2.
- No digáis que no os tengo ningún respeto. – desde el mismo vestíbulo que da acceso a la octava casa puede escucharse una voz segura de sí misma, incluso podría calificarla de arrogante, mas noble a un tiempo. El timbre, claro y hasta suave, resulta agradable, e innegablemente seductor. Sin embargo, al mismo tiempo se advierte una sensación de un creciente y letal peligro con cada palabra pronunciada. Debe tratarse del caballero de oro Milo de Escorpio, custodio del templo.

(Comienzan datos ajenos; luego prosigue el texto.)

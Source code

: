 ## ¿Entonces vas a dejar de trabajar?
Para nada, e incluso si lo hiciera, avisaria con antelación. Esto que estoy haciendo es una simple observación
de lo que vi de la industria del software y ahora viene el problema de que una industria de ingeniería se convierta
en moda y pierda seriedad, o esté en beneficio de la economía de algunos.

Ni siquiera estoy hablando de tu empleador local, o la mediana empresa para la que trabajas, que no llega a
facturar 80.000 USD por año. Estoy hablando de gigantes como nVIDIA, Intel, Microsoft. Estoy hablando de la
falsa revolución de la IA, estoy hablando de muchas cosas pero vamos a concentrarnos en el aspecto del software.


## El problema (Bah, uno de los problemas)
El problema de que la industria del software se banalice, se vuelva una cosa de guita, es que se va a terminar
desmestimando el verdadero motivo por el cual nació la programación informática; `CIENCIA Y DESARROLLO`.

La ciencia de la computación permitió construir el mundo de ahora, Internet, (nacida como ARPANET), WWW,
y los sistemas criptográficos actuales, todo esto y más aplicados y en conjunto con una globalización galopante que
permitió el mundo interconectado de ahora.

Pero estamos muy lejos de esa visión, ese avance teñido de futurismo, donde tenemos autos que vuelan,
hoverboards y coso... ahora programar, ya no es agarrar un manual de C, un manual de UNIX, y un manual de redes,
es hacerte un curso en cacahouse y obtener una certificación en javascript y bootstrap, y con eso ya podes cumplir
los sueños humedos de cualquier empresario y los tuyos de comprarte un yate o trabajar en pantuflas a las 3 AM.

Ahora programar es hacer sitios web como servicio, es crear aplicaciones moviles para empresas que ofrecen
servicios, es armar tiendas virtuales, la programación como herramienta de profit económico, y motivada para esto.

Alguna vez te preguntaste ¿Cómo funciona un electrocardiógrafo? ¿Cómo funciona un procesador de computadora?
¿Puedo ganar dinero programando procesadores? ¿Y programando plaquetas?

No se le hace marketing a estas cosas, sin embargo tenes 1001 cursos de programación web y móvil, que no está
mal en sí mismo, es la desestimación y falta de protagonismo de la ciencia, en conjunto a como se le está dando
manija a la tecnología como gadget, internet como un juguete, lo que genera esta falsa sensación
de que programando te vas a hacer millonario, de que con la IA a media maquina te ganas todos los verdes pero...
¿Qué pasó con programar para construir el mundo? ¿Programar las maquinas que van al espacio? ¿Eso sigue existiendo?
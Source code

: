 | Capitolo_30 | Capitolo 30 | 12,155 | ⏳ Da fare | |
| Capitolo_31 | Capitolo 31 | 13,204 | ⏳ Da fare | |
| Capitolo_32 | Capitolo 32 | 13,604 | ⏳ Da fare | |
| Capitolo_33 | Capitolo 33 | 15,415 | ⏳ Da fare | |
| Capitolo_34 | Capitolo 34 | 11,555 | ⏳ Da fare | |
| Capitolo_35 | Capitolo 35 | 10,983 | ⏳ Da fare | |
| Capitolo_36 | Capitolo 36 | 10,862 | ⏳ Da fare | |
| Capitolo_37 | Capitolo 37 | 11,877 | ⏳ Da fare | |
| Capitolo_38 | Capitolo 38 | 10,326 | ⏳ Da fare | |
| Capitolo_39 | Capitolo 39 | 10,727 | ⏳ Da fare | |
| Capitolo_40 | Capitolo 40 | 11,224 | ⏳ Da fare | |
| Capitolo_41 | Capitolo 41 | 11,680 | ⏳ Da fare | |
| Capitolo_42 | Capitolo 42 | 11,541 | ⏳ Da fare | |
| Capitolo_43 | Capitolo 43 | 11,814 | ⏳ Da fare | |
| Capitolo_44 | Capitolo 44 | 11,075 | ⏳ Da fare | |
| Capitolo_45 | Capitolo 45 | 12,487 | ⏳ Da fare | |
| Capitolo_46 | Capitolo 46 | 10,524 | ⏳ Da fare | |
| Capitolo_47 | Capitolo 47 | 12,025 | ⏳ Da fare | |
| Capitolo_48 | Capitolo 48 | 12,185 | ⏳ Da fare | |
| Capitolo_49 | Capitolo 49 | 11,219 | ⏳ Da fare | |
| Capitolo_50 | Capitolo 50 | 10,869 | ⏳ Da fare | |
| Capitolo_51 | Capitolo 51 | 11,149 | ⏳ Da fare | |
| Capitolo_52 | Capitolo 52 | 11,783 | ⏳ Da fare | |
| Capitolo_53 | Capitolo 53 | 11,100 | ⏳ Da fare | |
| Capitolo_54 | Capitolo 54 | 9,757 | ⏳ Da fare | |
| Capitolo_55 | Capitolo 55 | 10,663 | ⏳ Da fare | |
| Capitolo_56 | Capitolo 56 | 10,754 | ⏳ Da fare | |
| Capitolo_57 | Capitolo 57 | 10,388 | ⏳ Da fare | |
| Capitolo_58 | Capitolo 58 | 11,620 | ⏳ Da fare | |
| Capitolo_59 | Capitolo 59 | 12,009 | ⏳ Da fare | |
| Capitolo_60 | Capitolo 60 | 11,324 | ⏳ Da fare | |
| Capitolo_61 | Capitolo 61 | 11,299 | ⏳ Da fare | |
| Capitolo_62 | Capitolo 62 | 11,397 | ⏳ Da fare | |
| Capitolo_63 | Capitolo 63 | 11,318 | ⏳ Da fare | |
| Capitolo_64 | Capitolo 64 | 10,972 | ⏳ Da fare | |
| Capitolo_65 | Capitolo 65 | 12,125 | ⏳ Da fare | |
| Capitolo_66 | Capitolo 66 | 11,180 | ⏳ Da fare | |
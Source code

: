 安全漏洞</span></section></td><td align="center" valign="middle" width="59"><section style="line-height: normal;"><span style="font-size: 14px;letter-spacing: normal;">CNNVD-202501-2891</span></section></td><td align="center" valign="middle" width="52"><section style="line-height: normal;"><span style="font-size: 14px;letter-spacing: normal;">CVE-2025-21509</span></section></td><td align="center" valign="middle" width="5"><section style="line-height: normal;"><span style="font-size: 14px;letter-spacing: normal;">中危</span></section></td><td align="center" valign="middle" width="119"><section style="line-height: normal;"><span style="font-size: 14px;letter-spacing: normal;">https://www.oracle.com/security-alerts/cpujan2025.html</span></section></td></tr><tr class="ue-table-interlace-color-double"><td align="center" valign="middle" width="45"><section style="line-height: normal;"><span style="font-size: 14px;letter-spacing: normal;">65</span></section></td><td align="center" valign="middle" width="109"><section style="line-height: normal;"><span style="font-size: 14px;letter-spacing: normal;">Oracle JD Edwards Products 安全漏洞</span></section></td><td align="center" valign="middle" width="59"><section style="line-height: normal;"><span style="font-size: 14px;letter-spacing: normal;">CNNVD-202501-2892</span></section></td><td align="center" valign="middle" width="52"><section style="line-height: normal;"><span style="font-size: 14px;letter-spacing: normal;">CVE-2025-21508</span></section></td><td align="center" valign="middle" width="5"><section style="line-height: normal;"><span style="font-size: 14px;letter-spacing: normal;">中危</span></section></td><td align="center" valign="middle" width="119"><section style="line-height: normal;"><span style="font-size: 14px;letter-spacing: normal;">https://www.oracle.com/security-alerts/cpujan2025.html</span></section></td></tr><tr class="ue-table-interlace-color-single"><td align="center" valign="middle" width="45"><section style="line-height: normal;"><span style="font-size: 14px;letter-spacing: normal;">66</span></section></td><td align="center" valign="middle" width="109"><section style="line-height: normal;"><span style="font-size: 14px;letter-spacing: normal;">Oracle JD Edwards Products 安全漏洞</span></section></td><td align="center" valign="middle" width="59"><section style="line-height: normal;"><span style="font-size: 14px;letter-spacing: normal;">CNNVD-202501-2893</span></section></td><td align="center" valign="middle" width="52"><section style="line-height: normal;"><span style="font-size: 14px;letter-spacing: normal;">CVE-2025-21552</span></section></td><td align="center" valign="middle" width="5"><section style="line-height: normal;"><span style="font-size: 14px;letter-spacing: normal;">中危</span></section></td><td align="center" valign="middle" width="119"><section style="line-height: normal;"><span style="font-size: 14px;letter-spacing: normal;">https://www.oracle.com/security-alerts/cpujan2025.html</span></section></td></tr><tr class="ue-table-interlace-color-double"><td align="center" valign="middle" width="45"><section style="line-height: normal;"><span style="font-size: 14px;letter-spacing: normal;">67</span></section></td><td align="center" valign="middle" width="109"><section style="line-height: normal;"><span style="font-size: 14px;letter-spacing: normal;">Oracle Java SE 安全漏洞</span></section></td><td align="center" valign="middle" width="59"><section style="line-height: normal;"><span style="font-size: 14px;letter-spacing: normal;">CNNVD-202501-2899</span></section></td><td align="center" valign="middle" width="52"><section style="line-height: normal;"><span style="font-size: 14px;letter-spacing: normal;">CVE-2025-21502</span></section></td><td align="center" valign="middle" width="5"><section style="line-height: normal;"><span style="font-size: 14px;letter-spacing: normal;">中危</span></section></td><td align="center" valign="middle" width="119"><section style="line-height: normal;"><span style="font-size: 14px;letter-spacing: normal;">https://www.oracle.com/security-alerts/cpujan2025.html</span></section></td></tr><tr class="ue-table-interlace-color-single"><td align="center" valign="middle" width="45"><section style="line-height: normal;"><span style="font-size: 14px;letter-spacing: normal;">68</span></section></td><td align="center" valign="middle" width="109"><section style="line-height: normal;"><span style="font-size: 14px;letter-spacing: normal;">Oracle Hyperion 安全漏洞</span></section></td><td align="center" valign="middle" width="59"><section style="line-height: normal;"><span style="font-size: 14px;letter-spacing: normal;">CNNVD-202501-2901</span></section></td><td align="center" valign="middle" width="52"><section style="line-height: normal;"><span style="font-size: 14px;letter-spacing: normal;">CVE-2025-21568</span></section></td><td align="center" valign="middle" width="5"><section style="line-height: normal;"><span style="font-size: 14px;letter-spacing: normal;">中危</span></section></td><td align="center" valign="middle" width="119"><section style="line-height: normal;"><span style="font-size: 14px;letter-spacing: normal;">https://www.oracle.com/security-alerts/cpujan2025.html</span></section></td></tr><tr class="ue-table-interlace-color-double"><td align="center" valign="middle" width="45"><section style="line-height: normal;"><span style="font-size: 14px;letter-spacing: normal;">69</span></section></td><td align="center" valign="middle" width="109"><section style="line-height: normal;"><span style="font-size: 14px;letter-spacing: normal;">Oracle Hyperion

A medida que me acerco, puedo divisar con vaguedad dos cuerpos tendidos en el suelo, luchando por levantarse nuevamente sin mucho éxito, temblando espasmódicamente, y un tercero en pie frente a ellos, su armadura emitiendo destellos dorados pese a la débil iluminación. Todavía no alcanzo a diferenciarlo con claridad, envuelto en la penumbra, pero parece de elevada estatura, sus formas esbeltas y proporcionadas armoniosamente. Me recuerda un poco al cuerpo de mi maestro, aunque tal vez más musculoso. Todavía está hablando, y mis pasos se acercan cada vez más al lugar, atraídos a partes iguales por mi deber como protector de la diosa, y también, no puedo negarlo, por la curiosidad de observar con precisión al dueño de esa voz, a cuyos efectos magnetizantes no consigo ser inmune.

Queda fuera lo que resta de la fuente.